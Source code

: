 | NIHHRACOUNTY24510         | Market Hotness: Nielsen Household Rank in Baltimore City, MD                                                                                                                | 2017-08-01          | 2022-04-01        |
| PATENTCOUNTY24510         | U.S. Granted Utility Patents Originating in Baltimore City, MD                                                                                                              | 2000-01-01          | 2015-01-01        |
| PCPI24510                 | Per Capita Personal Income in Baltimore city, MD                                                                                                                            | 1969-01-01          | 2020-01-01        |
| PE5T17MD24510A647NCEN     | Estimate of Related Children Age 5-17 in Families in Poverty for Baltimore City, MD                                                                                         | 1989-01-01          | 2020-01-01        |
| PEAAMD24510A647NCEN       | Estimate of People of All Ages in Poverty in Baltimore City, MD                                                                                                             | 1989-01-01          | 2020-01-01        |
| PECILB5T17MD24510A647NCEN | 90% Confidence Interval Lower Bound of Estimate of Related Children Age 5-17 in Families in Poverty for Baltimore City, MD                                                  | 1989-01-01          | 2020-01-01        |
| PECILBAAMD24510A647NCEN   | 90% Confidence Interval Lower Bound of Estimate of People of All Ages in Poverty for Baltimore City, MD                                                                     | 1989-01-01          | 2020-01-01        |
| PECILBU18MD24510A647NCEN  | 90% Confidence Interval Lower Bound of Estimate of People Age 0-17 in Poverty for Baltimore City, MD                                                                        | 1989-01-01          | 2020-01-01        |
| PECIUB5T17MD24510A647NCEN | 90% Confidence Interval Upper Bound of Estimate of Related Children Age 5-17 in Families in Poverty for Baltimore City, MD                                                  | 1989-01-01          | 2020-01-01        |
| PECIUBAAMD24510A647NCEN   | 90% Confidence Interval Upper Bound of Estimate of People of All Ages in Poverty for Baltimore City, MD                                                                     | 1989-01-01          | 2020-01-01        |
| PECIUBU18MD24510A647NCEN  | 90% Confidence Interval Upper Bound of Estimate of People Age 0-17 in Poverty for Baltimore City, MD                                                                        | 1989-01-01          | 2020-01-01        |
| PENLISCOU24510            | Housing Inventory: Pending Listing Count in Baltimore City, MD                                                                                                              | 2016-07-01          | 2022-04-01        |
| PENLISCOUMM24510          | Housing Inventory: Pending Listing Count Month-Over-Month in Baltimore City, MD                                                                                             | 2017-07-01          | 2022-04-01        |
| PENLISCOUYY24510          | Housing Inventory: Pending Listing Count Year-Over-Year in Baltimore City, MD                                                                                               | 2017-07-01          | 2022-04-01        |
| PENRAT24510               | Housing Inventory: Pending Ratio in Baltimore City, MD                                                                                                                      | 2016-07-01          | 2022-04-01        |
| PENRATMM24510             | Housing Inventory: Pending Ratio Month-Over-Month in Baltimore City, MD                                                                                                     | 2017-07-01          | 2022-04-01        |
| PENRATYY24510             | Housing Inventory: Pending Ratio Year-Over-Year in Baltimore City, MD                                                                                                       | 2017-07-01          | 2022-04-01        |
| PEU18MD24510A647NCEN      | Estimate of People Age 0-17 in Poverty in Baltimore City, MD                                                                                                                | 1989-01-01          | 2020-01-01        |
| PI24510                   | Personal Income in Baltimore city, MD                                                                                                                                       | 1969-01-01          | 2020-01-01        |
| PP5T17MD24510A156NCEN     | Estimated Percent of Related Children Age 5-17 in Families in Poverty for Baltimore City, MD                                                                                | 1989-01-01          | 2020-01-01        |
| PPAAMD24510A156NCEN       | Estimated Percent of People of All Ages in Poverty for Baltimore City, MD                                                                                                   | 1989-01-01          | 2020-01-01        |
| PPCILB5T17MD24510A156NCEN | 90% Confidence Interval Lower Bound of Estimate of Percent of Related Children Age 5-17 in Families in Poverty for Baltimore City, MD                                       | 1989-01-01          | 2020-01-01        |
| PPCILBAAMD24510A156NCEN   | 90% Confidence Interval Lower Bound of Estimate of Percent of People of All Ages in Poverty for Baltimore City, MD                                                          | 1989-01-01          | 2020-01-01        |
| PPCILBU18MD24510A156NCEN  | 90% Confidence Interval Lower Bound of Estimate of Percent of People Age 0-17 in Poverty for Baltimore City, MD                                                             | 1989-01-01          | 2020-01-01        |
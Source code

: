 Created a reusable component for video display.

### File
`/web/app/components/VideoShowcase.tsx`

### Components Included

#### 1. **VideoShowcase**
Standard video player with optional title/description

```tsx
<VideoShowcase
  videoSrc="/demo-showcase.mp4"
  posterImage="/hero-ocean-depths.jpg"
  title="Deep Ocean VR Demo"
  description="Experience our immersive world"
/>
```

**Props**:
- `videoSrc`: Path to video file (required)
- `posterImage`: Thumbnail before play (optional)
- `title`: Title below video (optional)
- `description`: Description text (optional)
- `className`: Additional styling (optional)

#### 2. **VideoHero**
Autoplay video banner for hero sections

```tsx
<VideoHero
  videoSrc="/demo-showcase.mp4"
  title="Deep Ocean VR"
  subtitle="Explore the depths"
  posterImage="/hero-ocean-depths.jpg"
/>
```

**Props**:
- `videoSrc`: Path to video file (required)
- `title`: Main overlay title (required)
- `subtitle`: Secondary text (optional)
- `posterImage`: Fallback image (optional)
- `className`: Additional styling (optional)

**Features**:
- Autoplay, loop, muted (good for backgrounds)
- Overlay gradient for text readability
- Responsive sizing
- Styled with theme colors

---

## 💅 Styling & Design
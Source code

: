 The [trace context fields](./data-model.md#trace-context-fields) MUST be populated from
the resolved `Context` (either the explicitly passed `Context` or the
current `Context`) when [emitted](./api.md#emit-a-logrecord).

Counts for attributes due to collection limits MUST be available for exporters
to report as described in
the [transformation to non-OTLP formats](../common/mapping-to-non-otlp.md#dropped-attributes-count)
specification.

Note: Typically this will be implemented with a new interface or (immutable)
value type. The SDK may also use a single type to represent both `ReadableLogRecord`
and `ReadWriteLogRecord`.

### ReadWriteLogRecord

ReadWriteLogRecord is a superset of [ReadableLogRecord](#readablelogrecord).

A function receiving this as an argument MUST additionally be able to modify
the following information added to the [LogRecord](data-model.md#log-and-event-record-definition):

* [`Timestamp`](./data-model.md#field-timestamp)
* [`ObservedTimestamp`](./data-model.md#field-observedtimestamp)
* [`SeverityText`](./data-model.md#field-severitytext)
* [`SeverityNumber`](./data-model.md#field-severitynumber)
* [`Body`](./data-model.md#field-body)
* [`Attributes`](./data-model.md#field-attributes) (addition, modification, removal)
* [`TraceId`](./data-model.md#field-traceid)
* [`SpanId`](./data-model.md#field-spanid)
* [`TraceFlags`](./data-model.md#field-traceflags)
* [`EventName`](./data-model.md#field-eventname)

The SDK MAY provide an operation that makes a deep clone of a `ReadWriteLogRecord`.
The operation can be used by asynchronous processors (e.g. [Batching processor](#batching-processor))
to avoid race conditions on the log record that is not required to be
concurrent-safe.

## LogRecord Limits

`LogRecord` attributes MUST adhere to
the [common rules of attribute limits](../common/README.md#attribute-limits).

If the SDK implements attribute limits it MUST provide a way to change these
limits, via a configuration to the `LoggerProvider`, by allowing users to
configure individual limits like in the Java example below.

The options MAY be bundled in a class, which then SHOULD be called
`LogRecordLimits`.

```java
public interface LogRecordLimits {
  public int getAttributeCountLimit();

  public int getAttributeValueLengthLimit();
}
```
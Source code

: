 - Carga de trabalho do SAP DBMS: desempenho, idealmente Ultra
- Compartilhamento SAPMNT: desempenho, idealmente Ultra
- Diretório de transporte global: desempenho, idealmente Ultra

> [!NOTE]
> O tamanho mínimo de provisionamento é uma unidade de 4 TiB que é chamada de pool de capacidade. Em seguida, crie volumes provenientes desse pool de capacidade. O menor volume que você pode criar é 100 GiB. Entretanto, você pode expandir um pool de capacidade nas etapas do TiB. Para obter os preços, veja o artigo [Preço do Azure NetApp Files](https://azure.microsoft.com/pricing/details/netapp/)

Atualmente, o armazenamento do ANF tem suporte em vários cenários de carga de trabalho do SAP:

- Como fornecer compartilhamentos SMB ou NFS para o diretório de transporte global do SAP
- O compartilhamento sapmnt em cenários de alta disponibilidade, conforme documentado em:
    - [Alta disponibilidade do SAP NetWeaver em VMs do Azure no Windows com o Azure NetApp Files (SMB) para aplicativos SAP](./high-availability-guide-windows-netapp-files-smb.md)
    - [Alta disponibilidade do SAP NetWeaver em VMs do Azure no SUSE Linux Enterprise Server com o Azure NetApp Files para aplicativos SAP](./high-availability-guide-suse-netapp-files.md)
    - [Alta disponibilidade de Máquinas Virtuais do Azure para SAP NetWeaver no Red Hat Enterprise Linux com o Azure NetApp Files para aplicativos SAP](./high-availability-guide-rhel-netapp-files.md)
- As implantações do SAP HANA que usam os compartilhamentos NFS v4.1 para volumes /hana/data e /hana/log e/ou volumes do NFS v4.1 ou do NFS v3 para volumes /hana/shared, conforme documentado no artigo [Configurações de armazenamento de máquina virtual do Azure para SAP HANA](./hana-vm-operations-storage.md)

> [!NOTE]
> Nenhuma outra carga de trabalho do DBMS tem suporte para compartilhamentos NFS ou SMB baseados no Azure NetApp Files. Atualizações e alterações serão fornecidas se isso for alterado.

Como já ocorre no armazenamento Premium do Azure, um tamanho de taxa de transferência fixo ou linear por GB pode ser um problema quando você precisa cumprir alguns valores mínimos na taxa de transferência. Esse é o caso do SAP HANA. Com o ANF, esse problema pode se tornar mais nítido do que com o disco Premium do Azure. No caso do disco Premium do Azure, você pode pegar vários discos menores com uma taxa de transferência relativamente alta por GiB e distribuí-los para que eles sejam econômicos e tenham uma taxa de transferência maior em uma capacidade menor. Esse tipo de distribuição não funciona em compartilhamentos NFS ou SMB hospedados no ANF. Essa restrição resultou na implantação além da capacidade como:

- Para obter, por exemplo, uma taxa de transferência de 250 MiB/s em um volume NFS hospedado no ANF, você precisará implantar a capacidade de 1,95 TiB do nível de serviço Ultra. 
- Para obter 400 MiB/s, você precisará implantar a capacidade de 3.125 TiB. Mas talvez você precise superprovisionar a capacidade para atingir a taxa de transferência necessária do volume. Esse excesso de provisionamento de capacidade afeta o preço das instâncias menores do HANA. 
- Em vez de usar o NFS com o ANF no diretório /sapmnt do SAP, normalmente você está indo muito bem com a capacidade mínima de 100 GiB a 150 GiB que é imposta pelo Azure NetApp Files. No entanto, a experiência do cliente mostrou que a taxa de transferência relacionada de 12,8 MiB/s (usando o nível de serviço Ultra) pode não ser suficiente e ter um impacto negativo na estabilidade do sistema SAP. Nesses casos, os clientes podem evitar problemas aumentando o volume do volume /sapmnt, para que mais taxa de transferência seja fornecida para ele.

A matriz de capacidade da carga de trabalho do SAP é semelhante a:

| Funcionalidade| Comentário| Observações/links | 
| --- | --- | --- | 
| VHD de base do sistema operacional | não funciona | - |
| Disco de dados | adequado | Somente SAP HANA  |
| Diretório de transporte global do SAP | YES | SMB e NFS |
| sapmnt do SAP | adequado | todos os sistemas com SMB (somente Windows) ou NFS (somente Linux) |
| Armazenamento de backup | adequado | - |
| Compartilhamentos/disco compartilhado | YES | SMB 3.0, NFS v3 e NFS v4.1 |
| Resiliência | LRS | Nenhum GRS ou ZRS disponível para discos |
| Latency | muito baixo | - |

__INSTRUCTIONS TO FOLLOW__. Retype, in the same exact form, the lines of the material above from the line holding "limits, via a" through the line holding "- Compartilhamento SAPMNT: desempenho, idealmente".

__ANSWER AREA__.
limits, via a configuration to the `LoggerProvider`, by allowing users to
configure individual limits like in the Java example below.

The options MAY be bundled in a class, which then SHOULD be called
`LogRecordLimits`.

```java
public interface LogRecordLimits {
  public int getAttributeCountLimit();

  public int getAttributeValueLengthLimit();
}
```
Source code

: - Carga de trabalho do SAP DBMS: desempenho, idealmente Ultra
- Compartilhamento SAPMNT: desempenho, idealmente Ultra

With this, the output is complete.